Records from a collection
Segment Open
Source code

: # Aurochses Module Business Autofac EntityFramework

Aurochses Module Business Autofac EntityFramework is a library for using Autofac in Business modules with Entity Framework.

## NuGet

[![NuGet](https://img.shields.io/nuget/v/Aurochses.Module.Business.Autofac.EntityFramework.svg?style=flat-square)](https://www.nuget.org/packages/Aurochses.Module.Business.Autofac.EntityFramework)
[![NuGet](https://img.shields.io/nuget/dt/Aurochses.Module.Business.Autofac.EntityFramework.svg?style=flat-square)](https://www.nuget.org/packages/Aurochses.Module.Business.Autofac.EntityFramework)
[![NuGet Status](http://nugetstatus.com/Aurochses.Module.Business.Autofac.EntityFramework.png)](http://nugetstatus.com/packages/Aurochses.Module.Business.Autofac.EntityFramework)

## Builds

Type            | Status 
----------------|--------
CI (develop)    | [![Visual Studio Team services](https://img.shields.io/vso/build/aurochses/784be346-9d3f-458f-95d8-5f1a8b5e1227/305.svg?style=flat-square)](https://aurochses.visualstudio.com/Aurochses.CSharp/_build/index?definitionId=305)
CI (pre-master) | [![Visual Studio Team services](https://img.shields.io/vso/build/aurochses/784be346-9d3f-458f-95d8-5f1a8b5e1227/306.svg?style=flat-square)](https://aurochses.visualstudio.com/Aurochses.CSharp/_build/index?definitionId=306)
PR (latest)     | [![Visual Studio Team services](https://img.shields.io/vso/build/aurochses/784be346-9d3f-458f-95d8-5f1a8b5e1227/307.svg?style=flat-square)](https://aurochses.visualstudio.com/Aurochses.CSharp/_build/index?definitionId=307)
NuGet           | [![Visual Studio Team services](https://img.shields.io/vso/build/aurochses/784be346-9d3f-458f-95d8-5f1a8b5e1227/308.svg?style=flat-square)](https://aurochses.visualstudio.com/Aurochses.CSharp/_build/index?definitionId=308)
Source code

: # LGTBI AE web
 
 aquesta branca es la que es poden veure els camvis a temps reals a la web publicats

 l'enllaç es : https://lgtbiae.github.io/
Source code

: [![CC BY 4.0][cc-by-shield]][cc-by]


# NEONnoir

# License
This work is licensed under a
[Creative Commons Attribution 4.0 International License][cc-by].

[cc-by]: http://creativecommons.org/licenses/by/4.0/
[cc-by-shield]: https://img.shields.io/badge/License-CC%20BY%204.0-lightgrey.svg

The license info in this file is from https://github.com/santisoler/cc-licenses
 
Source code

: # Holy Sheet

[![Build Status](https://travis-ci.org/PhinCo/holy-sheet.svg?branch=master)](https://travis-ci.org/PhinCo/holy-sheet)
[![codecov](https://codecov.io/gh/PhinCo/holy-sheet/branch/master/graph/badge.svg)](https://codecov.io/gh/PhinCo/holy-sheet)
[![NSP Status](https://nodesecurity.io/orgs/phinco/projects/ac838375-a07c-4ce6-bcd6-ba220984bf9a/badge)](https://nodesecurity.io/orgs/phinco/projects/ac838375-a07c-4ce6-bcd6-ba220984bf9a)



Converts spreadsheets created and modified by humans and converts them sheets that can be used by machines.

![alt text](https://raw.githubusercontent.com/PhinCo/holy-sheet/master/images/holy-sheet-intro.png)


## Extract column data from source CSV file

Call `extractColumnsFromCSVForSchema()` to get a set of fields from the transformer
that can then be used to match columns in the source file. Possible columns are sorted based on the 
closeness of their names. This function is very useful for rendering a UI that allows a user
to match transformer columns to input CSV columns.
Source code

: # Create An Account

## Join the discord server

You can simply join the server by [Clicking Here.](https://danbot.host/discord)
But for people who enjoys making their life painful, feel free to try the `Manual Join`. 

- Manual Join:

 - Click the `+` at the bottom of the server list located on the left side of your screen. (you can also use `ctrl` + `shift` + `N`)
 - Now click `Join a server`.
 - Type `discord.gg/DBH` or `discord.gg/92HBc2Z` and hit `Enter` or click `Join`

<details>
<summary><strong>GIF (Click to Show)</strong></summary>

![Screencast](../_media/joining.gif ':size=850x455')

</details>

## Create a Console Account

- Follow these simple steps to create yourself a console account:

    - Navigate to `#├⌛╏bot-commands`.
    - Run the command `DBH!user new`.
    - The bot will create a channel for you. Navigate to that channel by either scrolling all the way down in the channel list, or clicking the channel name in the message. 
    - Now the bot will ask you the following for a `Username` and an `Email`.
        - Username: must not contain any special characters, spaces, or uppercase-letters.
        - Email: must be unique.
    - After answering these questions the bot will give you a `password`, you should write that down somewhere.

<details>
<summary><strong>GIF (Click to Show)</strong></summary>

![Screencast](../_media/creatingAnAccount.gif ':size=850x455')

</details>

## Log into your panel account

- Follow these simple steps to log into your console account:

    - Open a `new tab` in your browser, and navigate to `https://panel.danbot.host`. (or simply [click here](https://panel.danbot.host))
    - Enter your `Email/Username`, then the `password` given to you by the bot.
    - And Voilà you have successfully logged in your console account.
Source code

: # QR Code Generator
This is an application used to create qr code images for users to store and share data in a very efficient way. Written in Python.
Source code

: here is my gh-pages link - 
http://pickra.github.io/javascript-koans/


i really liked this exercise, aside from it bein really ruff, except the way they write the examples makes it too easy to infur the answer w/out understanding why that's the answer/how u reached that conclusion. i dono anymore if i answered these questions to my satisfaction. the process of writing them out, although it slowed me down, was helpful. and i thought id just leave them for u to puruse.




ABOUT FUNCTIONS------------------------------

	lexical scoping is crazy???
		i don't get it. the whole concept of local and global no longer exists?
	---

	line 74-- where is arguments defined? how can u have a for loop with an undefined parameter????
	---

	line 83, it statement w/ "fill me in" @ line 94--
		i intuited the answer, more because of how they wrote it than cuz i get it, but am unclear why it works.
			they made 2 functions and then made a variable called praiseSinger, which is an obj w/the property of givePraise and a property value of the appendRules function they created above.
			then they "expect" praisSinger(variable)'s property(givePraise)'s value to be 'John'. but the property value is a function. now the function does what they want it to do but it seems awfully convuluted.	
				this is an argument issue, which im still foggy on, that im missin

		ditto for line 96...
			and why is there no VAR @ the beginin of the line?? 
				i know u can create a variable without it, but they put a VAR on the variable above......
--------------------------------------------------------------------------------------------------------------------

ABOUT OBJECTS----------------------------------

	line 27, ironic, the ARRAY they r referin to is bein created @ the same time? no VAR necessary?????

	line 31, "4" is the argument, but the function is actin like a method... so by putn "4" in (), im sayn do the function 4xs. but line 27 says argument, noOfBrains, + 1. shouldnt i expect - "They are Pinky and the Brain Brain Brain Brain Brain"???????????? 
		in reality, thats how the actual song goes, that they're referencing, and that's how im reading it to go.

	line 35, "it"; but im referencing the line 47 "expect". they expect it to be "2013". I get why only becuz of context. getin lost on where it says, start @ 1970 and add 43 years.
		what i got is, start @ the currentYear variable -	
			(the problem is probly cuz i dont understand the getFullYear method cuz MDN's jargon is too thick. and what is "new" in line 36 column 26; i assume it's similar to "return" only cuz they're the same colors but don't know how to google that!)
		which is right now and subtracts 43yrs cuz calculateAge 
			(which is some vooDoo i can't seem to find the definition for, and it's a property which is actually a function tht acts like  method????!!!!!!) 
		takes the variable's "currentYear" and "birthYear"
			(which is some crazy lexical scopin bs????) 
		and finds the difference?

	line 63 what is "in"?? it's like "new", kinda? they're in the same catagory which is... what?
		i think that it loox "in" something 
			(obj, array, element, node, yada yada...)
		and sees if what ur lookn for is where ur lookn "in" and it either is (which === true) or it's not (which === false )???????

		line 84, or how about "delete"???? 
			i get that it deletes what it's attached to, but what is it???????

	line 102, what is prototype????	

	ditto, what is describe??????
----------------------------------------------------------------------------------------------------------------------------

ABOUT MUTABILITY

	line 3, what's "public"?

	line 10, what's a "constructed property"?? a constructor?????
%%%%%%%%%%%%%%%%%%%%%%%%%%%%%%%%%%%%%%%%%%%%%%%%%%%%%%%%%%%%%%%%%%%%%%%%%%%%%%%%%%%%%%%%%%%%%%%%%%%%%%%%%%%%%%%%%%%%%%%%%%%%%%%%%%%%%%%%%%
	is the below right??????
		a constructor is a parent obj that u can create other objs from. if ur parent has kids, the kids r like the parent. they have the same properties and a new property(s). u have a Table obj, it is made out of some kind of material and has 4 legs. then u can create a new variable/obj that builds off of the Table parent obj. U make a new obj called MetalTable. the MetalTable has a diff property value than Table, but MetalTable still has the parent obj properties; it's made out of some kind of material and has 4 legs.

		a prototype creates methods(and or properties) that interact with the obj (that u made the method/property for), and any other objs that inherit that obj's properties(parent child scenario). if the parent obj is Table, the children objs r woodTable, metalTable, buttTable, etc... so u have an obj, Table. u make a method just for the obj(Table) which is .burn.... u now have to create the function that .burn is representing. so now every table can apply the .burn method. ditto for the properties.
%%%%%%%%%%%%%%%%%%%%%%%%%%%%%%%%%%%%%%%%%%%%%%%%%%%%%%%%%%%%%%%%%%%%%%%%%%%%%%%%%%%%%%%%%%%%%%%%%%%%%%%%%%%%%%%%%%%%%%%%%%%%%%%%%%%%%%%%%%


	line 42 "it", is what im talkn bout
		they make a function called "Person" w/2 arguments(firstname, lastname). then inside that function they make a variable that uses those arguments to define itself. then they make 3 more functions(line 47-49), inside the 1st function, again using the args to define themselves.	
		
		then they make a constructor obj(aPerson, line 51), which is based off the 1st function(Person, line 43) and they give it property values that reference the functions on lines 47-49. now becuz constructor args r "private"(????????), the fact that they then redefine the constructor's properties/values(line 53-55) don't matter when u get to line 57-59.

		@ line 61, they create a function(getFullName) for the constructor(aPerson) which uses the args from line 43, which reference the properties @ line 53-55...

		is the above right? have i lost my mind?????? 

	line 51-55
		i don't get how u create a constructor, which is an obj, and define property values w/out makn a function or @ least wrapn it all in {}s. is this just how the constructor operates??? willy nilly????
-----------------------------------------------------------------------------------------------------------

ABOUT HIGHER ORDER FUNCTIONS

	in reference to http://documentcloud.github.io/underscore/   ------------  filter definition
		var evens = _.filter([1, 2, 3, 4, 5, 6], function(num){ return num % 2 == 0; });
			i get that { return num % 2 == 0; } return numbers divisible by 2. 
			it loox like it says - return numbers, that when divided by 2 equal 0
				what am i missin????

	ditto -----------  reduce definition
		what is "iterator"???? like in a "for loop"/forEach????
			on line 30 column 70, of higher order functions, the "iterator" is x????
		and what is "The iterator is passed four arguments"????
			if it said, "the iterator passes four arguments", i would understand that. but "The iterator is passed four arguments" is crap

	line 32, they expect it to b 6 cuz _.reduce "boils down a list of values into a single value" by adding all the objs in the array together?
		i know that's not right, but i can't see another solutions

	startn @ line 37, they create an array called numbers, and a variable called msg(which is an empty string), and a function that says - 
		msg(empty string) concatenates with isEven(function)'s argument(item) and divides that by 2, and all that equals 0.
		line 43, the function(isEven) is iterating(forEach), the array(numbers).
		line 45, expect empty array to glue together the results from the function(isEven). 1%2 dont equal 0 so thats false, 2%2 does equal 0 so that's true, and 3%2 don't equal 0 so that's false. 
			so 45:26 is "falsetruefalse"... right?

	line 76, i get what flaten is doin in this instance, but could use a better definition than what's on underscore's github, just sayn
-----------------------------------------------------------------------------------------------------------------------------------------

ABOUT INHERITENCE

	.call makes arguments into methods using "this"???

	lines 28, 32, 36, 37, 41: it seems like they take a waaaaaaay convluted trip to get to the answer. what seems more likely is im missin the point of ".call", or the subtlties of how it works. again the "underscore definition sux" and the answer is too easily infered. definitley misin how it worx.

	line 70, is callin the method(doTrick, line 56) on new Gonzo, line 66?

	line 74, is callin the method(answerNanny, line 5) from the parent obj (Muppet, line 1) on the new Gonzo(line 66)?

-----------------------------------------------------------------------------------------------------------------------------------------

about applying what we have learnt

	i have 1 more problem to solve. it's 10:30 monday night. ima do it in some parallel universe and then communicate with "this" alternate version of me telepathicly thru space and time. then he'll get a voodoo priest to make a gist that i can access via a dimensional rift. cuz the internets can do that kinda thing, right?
Segment Closed
### TASK DIRECTIONS
Take the line above containing "i know u can", the line containing "and sees if", and all lines in between, and copy them exactly without anything else.

### TASK RESPONSE
				i know u can create a variable without it, but they put a VAR on the variable above......
--------------------------------------------------------------------------------------------------------------------

ABOUT OBJECTS----------------------------------

	line 27, ironic, the ARRAY they r referin to is bein created @ the same time? no VAR necessary?????

	line 31, "4" is the argument, but the function is actin like a method... so by putn "4" in (), im sayn do the function 4xs. but line 27 says argument, noOfBrains, + 1. shouldnt i expect - "They are Pinky and the Brain Brain Brain Brain Brain"???????????? 
		in reality, thats how the actual song goes, that they're referencing, and that's how im reading it to go.

	line 35, "it"; but im referencing the line 47 "expect". they expect it to be "2013". I get why only becuz of context. getin lost on where it says, start @ 1970 and add 43 years.
		what i got is, start @ the currentYear variable -	
			(the problem is probly cuz i dont understand the getFullYear method cuz MDN's jargon is too thick. and what is "new" in line 36 column 26; i assume it's similar to "return" only cuz they're the same colors but don't know how to google that!)
		which is right now and subtracts 43yrs cuz calculateAge 
			(which is some vooDoo i can't seem to find the definition for, and it's a property which is actually a function tht acts like  method????!!!!!!) 
		takes the variable's "currentYear" and "birthYear"
			(which is some crazy lexical scopin bs????) 
		and finds the difference?

	line 63 what is "in"?? it's like "new", kinda? they're in the same catagory which is... what?
		i think that it loox "in" something 
			(obj, array, element, node, yada yada...)
		and sees if what ur lookn for is where ur lookn "in" and it either is (which === true) or it's not (which === false )???????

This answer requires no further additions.